··· MATERIAL TO PROCESS

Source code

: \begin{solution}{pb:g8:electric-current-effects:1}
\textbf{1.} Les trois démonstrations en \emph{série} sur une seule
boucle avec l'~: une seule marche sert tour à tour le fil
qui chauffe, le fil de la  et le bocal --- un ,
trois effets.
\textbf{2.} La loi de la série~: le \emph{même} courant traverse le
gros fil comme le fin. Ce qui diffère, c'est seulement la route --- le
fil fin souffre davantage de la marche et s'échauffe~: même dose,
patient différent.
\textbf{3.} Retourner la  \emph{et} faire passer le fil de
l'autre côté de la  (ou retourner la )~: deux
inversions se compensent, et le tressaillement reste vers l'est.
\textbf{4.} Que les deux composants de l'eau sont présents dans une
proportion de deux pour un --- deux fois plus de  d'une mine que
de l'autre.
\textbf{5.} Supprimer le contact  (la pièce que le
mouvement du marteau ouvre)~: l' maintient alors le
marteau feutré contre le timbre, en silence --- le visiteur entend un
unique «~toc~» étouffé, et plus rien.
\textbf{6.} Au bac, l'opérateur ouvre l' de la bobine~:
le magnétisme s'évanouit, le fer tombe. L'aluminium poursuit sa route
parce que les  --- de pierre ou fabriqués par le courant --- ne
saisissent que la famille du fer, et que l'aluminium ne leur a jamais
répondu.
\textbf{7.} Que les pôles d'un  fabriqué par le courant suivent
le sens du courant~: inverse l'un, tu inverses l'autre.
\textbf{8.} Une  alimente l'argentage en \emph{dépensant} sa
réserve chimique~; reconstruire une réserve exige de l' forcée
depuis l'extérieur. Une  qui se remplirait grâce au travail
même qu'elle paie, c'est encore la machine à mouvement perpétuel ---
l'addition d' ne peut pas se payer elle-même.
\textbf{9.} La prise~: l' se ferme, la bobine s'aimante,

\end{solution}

······

DESCRIPTION OF THE TASK: What is the number of lines above that contain the string "bobine"? Answer with the number alone.

ANSWER: 2